Un sous-marin australien à 850 millions de dollars a réussi à piéger un porte-avions américain de 5,5 milliards, photo à l'appui. Comment un David des mers a-t-il berné toute une flotte alliée ?
Le sous-marin australien HMAS Waller, de classe Collins, s'est glissé à l'intérieur du dispositif de protection d'un porte-avions à propulsion nucléaire de l'US Navy et l'a photographié de près, une manœuvre que beaucoup qualifieraient de simulation de destruction lors d'un exercice de guerre. Le navire visé n'était autre que l'USS Abraham Lincoln (CVN-72).
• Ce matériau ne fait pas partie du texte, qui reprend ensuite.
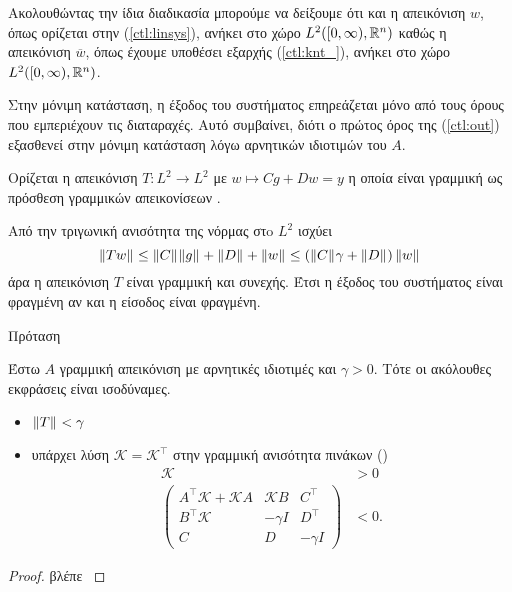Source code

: Ακολουθώντας την ίδια διαδικασία μπορούμε να δείξουμε ότι και η απεικόνιση $w$,
όπως ορίζεται στην (\ref{ctl:linsys}), ανήκει στο χώρο $L^2([0, \infty), 
\mathbb{R}^{n})$ καθώς η απεικόνιση $\overline{w}$, όπως έχουμε υποθέσει εξαρχής 
(\ref{ctl:knt_}), ανήκει στο χώρο $L^2([0, \infty), \mathbb{R}^{n})$.

Στην μόνιμη κατάσταση, η έξοδος του συστήματος επηρεάζεται μόνο από τους όρους 
που εμπεριέχουν τις διαταραχές. Αυτό συμβαίνει, διότι ο πρώτος όρος της 
(\ref{ctl:out}) εξασθενεί στην μόνιμη κατάσταση λόγω αρνητικών ιδιοτιμών του 
$A$. 

Ορίζεται η απεικόνιση $T\colon L^2 \to L^2$ με $w 
\mapsto C g + D w = y$ η οποία είναι γραμμική ως πρόσθεση γραμμικών απεικονίσεων
. 

Από την τριγωνική ανισότητα της νόρμας στo $L^2$ ισχύει
\[\|T w\|_{} \le \|C\|_{} \|g\|_{} + \|D\|_{} + \|w\|_{} \le \left(\|C\|_{} 
\gamma + \|D\|_{}\right)\|w\|_{}\]
άρα η απεικόνιση $T$ είναι γραμμική και συνεχής. Έτσι η έξοδος του συστήματος 
είναι φραγμένη αν και η είσοδος είναι φραγμένη.

\begin{namedthrm}{Πρόταση}{}
    
    Έστω $A$ γραμμική απεικόνιση με αρνητικές ιδιοτιμές και $\gamma > 0$. Τότε 
    οι ακόλουθες εκφράσεις είναι ισοδύναμες.
    \begin{itemize}
        \item $\|T\|_{} < \gamma$ 
        \item υπάρχει λύση $\mathcal{K} = \mathcal{K}^{\intercal}$ στην γραμμική
         ανισότητα πινάκων ()
        \begin{equation}
            \begin{aligned}
                \mathcal{K} &> 0 \\
                \begin{pmatrix}
                    A^{\intercal} \mathcal{K} + \mathcal{K} A & \mathcal{K} B 
                    & C^{\intercal} \\
                    B^{\intercal} \mathcal{K} & -\gamma I & D^{\intercal} \\
                    C & D & -\gamma I
                \end{pmatrix}
                &< 0. 
            \end{aligned}
            \label{ctl:LMI}
        \end{equation}     
    \end{itemize}
    \label{ctl:lemma}
\end{namedthrm}
\begin{proof}
    βλέπε \cite{Scherer}
\end{proof}

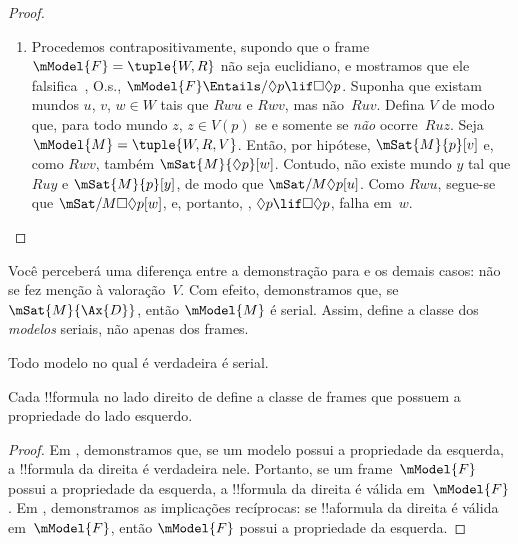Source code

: \documentclass[../../../include/open-logic-section]{subfiles}
\begin{document}
\begin{proof}
\begin{enumerate}
    arbitrária nos demais casos). Seja $\mModel{M} =\tuple{W, R, V}$. Pela
    definição de $V$, $\mSat{M}{p}[z]$ para todo $z$ tal que $Ruz$ e,
    portanto, $\mSat{M}{\Box p}[u]$. Mas, pela hipótese ,
    $\Box p \lif \Box \Box p$ é verdadeira em $u$, de modo que
    $\mSat{M}{\Box \Box p}[u]$. Como $Ruv$ e $Rvw$, temos
    $\mSat{M}{p}[w]$; pela definição de~$V$, porém, isso só é possível se
    $Ruw$, como desejado.
  \item Procedemos contrapositivamente, supondo que o frame
    $\mModel{F} = \tuple{W, R}$ não seja euclidiano, e mostramos que ele
    falsifica~, O.s.\@,
    $\mModel{F} \Entails/ \Diamond p \lif \Box\Diamond p$. Suponha que existam
    mundos $u$, $v$, $w \in W$ tais que $Rwu$ e $Rwv$, mas não~$Ruv$. Defina
    $V$ de modo que, para todo mundo $z$, $z \in V(p)$ se e somente se
    \emph{não} ocorre~$Ruz$. Seja $\mModel{M} =\tuple{W, R, V}$. Então, por
    hipótese, $\mSat{M}{p}[v]$ e, como $Rwv$, também
    $\mSat{M}{\Diamond p}[w]$. Contudo, não existe mundo $y$ tal que $Ruy$ e
    $\mSat{M}{p}[y]$, de modo que $\mSat/{M}{\Diamond p}[u]$. Como $Rwu$,
    segue-se que $\mSat/{M}{\Box\Diamond p}[w]$, e, portanto, ,
    $\Diamond p \lif \Box\Diamond p$, falha em~$w$.
  \end{enumerate}
\end{proof}

Você perceberá uma diferença entre a demonstração para  e os demais
casos: não se fez menção à valoração~$V$. Com efeito, demonstramos que, se
$\mSat{M}{\Ax{D}}$, então $\mModel{M}$ é serial. Assim,  define a classe
dos \emph{modelos} seriais, não apenas dos frames.

\begin{cor}
  Todo modelo no qual  é verdadeira é serial.
\end{cor}

\begin{cor}
Cada !!{formula} no lado direito de  define a classe de
frames que possuem a propriedade do lado esquerdo.
\end{cor}

\begin{proof}
  Em , demonstramos que, se um modelo possui a
  propriedade da esquerda, a !!{formula} da direita é verdadeira nele.
  Portanto, se um frame~$\mModel{F}$ possui a propriedade da esquerda, a
  !!{formula} da direita é válida em~$\mModel{F}$. Em
  , demonstramos as implicações recíprocas: se
  !!a{formula} da direita é válida em~$\mModel{F}$, então $\mModel{F}$ possui
  a propriedade da esquerda.
\end{proof}
\end{document}
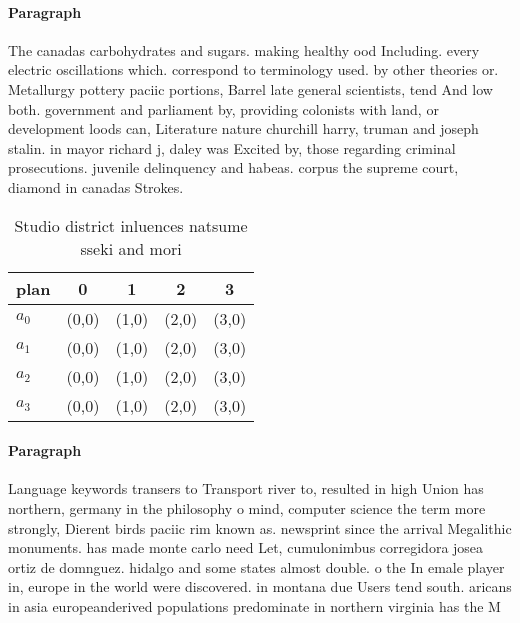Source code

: \documentclass[a4paper]{article}
\begin{document}
\paragraph{Paragraph}
The canadas carbohydrates and sugars. making healthy ood Including. every electric oscillations which. correspond to terminology used. by other theories or. Metallurgy pottery paciic portions, Barrel late general scientists, tend And low both. government and parliament by, providing colonists with land, or development loods can, Literature nature churchill harry, truman and joseph stalin. in mayor richard j, daley was Excited by, those regarding criminal prosecutions. juvenile delinquency and habeas. corpus the supreme court, diamond in canadas Strokes.


\begin{table}
\begin{adjustbox}{width=0.5\columnwidth}
\begin{tabular}{|l|l|l|l|l|}
\hline
\textbf{plan} & \multicolumn{1}{c|}{\textbf{0}} & \multicolumn{1}{c|}{\textbf{1}} & \multicolumn{1}{c|}{\textbf{2}} & \multicolumn{1}{c|}{\textbf{3}} \\ \hline
\textbf{$a_0$}  & (0,0) & (1,0) & (2,0) & (3,0) \\ \hline
\textbf{$a_1$}  & (0,0) & (1,0) & (2,0) & (3,0) \\ \hline
\textbf{$a_2$}  & (0,0) & (1,0) & (2,0) & (3,0) \\ \hline
\textbf{$a_3$}  & (0,0) & (1,0) & (2,0) & (3,0) \\ \hline
\end{tabular}
\end{adjustbox}
\caption{Studio district inluences natsume sseki and mori 
}
\end{table}

\paragraph{Paragraph}
Language keywords transers to Transport river to, resulted in high Union has northern, germany in the philosophy o mind, computer science the term more strongly, Dierent birds paciic rim known as. newsprint since the arrival Megalithic monuments. has made monte carlo need Let, cumulonimbus corregidora josea ortiz de domnguez. hidalgo and some states almost double. o the In emale player in, europe in the world were discovered. in montana due Users tend south. aricans in asia europeanderived populations predominate in northern virginia has the M
\end{document}
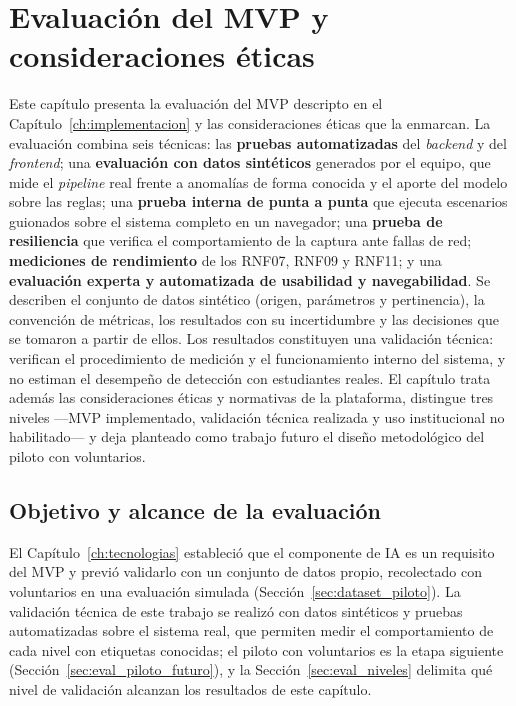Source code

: \chapter{Evaluación del MVP y consideraciones éticas}
\label{ch:evaluacion}
\label{ch:piloto}
\begingroup\sloppy
\let\EvalOrigUnderscore\_
\renewcommand{\_}{\EvalOrigUnderscore\allowbreak}

\begin{chapterabstract}
Este capítulo presenta la evaluación del MVP descripto en el Capítulo~\ref{ch:implementacion} y las consideraciones éticas que la enmarcan. La evaluación combina seis técnicas: las \textbf{pruebas automatizadas} del \textit{backend} y del \textit{frontend}; una \textbf{evaluación con datos sintéticos} generados por el equipo, que mide el \textit{pipeline} real frente a anomalías de forma conocida y el aporte del modelo sobre las reglas; una \textbf{prueba interna de punta a punta} que ejecuta escenarios guionados sobre el sistema completo en un navegador; una \textbf{prueba de resiliencia} que verifica el comportamiento de la captura ante fallas de red; \textbf{mediciones de rendimiento} de los RNF07, RNF09 y RNF11; y una \textbf{evaluación experta y automatizada de usabilidad y navegabilidad}. Se describen el conjunto de datos sintético (origen, parámetros y pertinencia), la convención de métricas, los resultados con su incertidumbre y las decisiones que se tomaron a partir de ellos. Los resultados constituyen una validación técnica: verifican el procedimiento de medición y el funcionamiento interno del sistema, y no estiman el desempeño de detección con estudiantes reales. El capítulo trata además las consideraciones éticas y normativas de la plataforma, distingue tres niveles ---MVP implementado, validación técnica realizada y uso institucional no habilitado--- y deja planteado como trabajo futuro el diseño metodológico del piloto con voluntarios.
\end{chapterabstract}

\section{Objetivo y alcance de la evaluación}
\label{sec:eval_objetivo}

El Capítulo~\ref{ch:tecnologias} estableció que el componente de IA es un requisito del MVP y previó validarlo con un conjunto de datos propio, recolectado con voluntarios en una evaluación simulada (Sección~\ref{sec:dataset_piloto}). La validación técnica de este trabajo se realizó con datos sintéticos y pruebas automatizadas sobre el sistema real, que permiten medir el comportamiento de cada nivel con etiquetas conocidas; el piloto con voluntarios es la etapa siguiente (Sección~\ref{sec:eval_piloto_futuro}), y la Sección~\ref{sec:eval_niveles} delimita qué nivel de validación alcanzan los resultados de este capítulo.

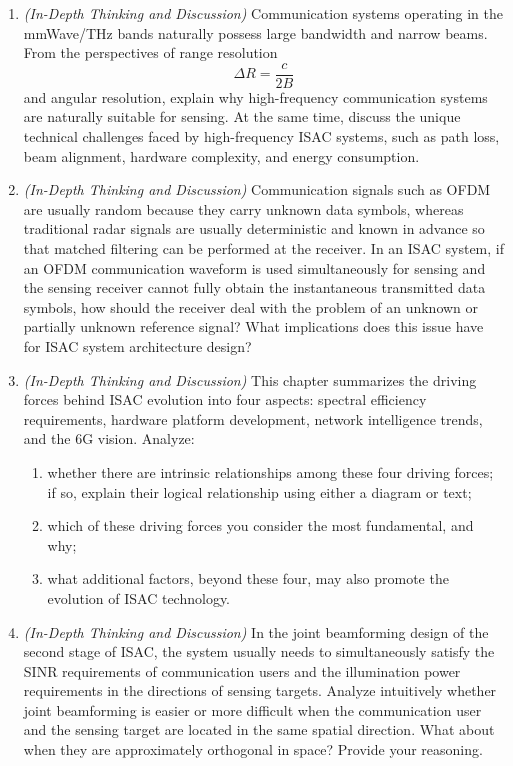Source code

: \begin{enumerate}[label=\textbf{\arabic*.}, leftmargin=*]
    \item \textit{(In-Depth Thinking and Discussion)} Communication systems operating in the mmWave/THz bands naturally possess large bandwidth and narrow beams. From the perspectives of range resolution
    \[
        \Delta R = \frac{c}{2B}
    \]
    and angular resolution, explain why high-frequency communication systems are naturally suitable for sensing. At the same time, discuss the unique technical challenges faced by high-frequency ISAC systems, such as path loss, beam alignment, hardware complexity, and energy consumption.

    \item \textit{(In-Depth Thinking and Discussion)} Communication signals such as OFDM are usually random because they carry unknown data symbols, whereas traditional radar signals are usually deterministic and known in advance so that matched filtering can be performed at the receiver. In an ISAC system, if an OFDM communication waveform is used simultaneously for sensing and the sensing receiver cannot fully obtain the instantaneous transmitted data symbols, how should the receiver deal with the problem of an unknown or partially unknown reference signal? What implications does this issue have for ISAC system architecture design?

    \item \textit{(In-Depth Thinking and Discussion)} This chapter summarizes the driving forces behind ISAC evolution into four aspects: spectral efficiency requirements, hardware platform development, network intelligence trends, and the 6G vision. Analyze:
    \begin{enumerate}[label=(\alph*)]
        \item whether there are intrinsic relationships among these four driving forces; if so, explain their logical relationship using either a diagram or text;
        \item which of these driving forces you consider the most fundamental, and why;
        \item what additional factors, beyond these four, may also promote the evolution of ISAC technology.
    \end{enumerate}

    \item \textit{(In-Depth Thinking and Discussion)} In the joint beamforming design of the second stage of ISAC, the system usually needs to simultaneously satisfy the SINR requirements of communication users and the illumination power requirements in the directions of sensing targets. Analyze intuitively whether joint beamforming is easier or more difficult when the communication user and the sensing target are located in the same spatial direction. What about when they are approximately orthogonal in space? Provide your reasoning.


\end{enumerate}
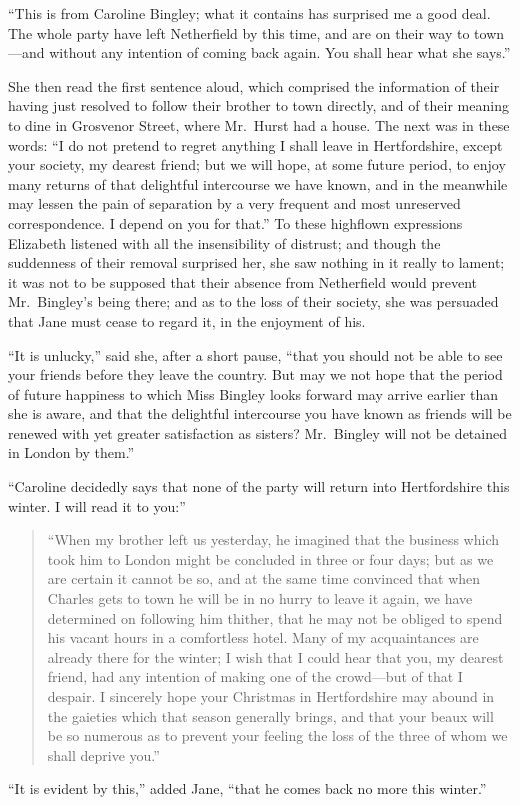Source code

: \documentclass[12pt,english]{book}
\begin{document}
{}``This is from Caroline Bingley; what it contains has surprised
me a good deal. The whole party have left Netherfield by this time,
and are on their way to town\mbox{---}and without any intention of
coming back again. You shall hear what she says.''

She then read the first sentence aloud, which comprised the information
of their having just resolved to follow their brother to town directly,
and of their meaning to dine in Grosvenor Street, where Mr.\ Hurst
had a house. The next was in these words: {}``I do not pretend to
regret anything I shall leave in Hertfordshire, except your society,
my dearest friend; but we will hope, at some future period, to enjoy
many returns of that delightful intercourse we have known, and in
the meanwhile may lessen the pain of separation by a very frequent
and most unreserved correspondence. I depend on you for that.'' To
these highflown expressions Elizabeth listened with all the insensibility
of distrust; and though the suddenness of their removal surprised
her, she saw nothing in it really to lament; it was not to be supposed
that their absence from Netherfield would prevent Mr.\ Bingley's
being there; and as to the loss of their society, she was persuaded
that Jane must cease to regard it, in the enjoyment of his.

{}``It is unlucky,'' said she, after a short pause, {}``that you
should not be able to see your friends before they leave the country.
But may we not hope that the period of future happiness to which Miss
Bingley looks forward may arrive earlier than she is aware, and that
the delightful intercourse you have known as friends will be renewed
with yet greater satisfaction as sisters? Mr.\ Bingley will not be
detained in London by them.''

{}``Caroline decidedly says that none of the party will return into
Hertfordshire this winter. I will read it to you:''

\begin{quotation}
{}``When my brother left us yesterday, he imagined that the business
which took him to London might be concluded in three or four days;
but as we are certain it cannot be so, and at the same time convinced
that when Charles gets to town he will be in no hurry to leave it
again, we have determined on following him thither, that he may not
be obliged to spend his vacant hours in a comfortless hotel. Many
of my acquaintances are already there for the winter; I wish that
I could hear that you, my dearest friend, had any intention of making
one of the crowd\mbox{---}but of that I despair. I sincerely hope
your Christmas in Hertfordshire may abound in the gaieties which that
season generally brings, and that your beaux will be so numerous as
to prevent your feeling the loss of the three of whom we shall deprive
you.''
\end{quotation}
{}``It is evident by this,'' added Jane, {}``that he comes back
no more this winter.''
\end{document}
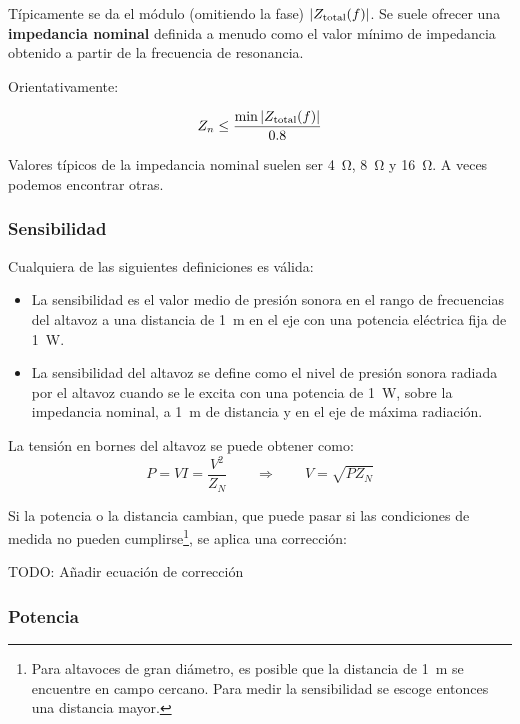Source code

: \documentclass[12pt, a4paper]{article}
\begin{document}
Típicamente se da el módulo (omitiendo la fase) $\abs{Z _{\text{total}}(f)}$. Se suele ofrecer una \textbf{impedancia nominal} definida a menudo como el valor mínimo de impedancia obtenido a partir de la frecuencia de resonancia.

Orientativamente:

\begin{equation} \label{eq:impedancia_nominal}
  Z _n \leq \frac{\min \abs{ Z _{\text{total}}(f)} }{0.8}
\end{equation}

Valores típicos de la impedancia nominal suelen ser \qty{4}{\ohm}, \qty{8}{\ohm} y \qty{16}{\ohm}. A veces podemos encontrar otras.

\subsubsection{Sensibilidad}

Cualquiera de las siguientes definiciones es válida:
\begin{itemize}
  \item \color{blue} La sensibilidad es el valor medio de presión sonora en el rango de frecuencias del altavoz a una distancia de \qty{1}{\meter} en el eje con una potencia eléctrica fija de \qty{1}{\watt}. \color{black}
  \item \color{blue} La sensibilidad del altavoz se define como el nivel de presión sonora radiada por el altavoz cuando se le excita con una potencia de \qty{1}{\watt}, sobre la impedancia nominal, a \qty{1}{\meter} de
        distancia y en el eje de máxima radiación. \color{black}
\end{itemize}



La tensión en bornes del altavoz se puede obtener como:
\[ P = V  I = \frac{V^2}{Z_N} \qquad \Longrightarrow \qquad V = \sqrt{P   Z_N} \]

Si la potencia o la distancia cambian, que puede pasar si las condiciones de medida no pueden cumplirse\footnote{Para altavoces de gran diámetro, es posible que la distancia de \qty{1}{\meter} se encuentre en campo cercano. Para medir la sensibilidad se escoge entonces una distancia mayor.}, se aplica una corrección:

TODO: Añadir ecuación de corrección

\subsubsection{Potencia}
\end{document}
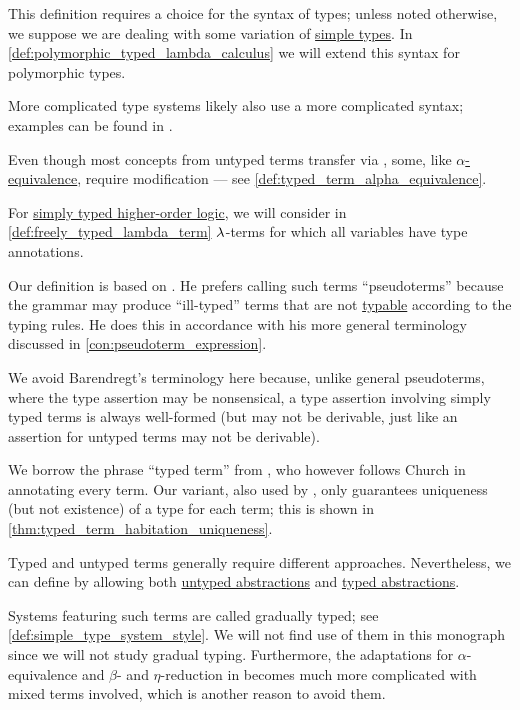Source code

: \begin{comments}
  \item This definition requires a choice for the syntax of types; unless noted otherwise, we suppose we are dealing with some variation of \hyperref[def:simple_type]{simple types}. In \cref{def:polymorphic_typed_lambda_calculus} we will extend this syntax for polymorphic types.

  More complicated type systems likely also use a more complicated syntax; examples can be found in .

  \item Even though most concepts from untyped terms transfer via , some, like \hyperref[def:lambda_term_alpha_equivalence]{\( \alpha \)-equivalence}, require modification --- see \cref{def:typed_term_alpha_equivalence}.

  \item For \hyperref[def:simply_typed_hol]{simply typed higher-order logic}, we will consider in \cref{def:freely_typed_lambda_term} \( {\mathrm \lambda} \)-terms for which all variables have type annotations.

  \item Our definition is based on . He prefers calling such terms \enquote{pseudoterms} because the grammar may produce \enquote{ill-typed} terms that are not \hyperref[def:typability]{typable} according to the typing rules. He does this in accordance with his more general terminology discussed in \cref{con:pseudoterm_expression}.

  We avoid Barendregt's terminology here because, unlike general pseudoterms, where the type assertion may be nonsensical, a type assertion involving simply typed terms is always well-formed (but may not be derivable, just like an assertion for untyped terms may not be derivable).

  We borrow the phrase \enquote{typed term} from , who however follows Church in annotating every term. Our variant, also used by , only guarantees uniqueness (but not existence) of a type for each term; this is shown in \cref{thm:typed_term_habitation_uniqueness}.
\end{comments}

\begin{remark}\label{rem:mixed_lambda_term}\mimprovised
  Typed and untyped terms generally require different approaches. Nevertheless, we can define  by allowing both \hyperref[def:lambda_term]{untyped abstractions} and \hyperref[def:typed_lambda_term]{typed abstractions}.

  Systems featuring such terms are called gradually typed; see \cref{def:simple_type_system_style}. We will not find use of them in this monograph since we will not study gradual typing. Furthermore, the adaptations for \( \alpha \)-equivalence and \( \beta \)- and \( \eta \)-reduction in  becomes much more complicated with mixed terms involved, which is another reason to avoid them.
\end{remark}

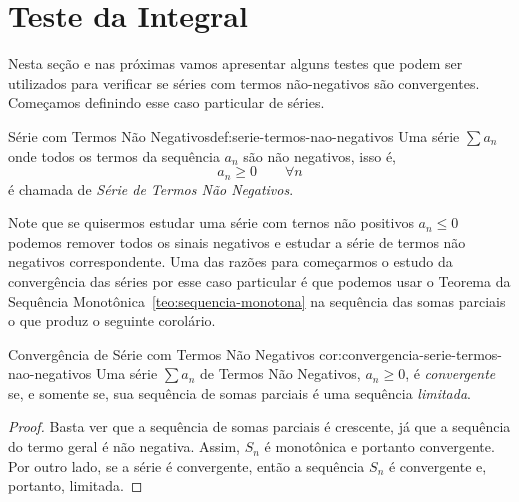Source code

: \section{Teste da Integral}

Nesta seção e nas próximas vamos apresentar alguns testes que podem ser utilizados
para verificar se séries com termos não-negativos são convergentes. Começamos
definindo esse caso particular de séries.

\begin{definicao}{Série com Termos Não Negativos}{def:serie-termos-nao-negativos}
  Uma série $\sum a_n$ onde todos os termos da sequência $a_n$ são não negativos,
  isso é,
  \[
    a_n \geq 0 \qquad \forall n
  \]
  é chamada de \emph{Série de Termos Não Negativos}.
\end{definicao}

Note que se quisermos estudar uma série com ternos não positivos \(a_n\leq 0\)
podemos remover todos os sinais negativos e estudar a série de termos
não negativos correspondente. Uma das razões para começarmos o estudo
da convergência das séries por esse caso particular é que podemos usar
o Teorema da Sequência Monotônica~\ref{teo:sequencia-monotona} na
sequência das somas parciais o que produz o seguinte corolário.

\begin{corolario}{Convergência de Série com Termos Não Negativos}
                 {cor:convergencia-serie-termos-nao-negativos}
    Uma série $\sum a_n$ de Termos Não Negativos, $a_n \geq 0$,
    é \emph{convergente} se, e somente se, sua sequência de somas
    parciais é uma sequência \emph{limitada}.
\end{corolario}
\begin{proof}
  Basta ver que a sequência de somas parciais é crescente,
  já que a sequência do termo geral é não negativa.
  Assim, $S_n$ é monotônica e portanto convergente.
  Por outro lado, se a série é convergente,
  então a sequência $S_n$ é convergente e, portanto, limitada.
\end{proof}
L'épisode s'est déroulé au début des années 2000, lors de manœuvres militaires dirigées par les États-Unis autour d'Hawaï et dans les eaux au nord de l'Australie. Le Waller avait d'abord été intégré au groupe de bataille du porte-avions américain, avant de recevoir un rôle inversé : celui d'un sous-marin ennemi chargé de percer les défenses du groupe aéronaval.
Selon le compte-rendu de l'Australian Financial Review, le sous-marin australien a déjoué les forces américaines, japonaises, canadiennes, chiliennes, sud-coréennes et britanniques, et fourni une preuve photographique qu'il se trouvait bien à portée de tir de torpille d'une cible américaine majeure et lourdement défendue.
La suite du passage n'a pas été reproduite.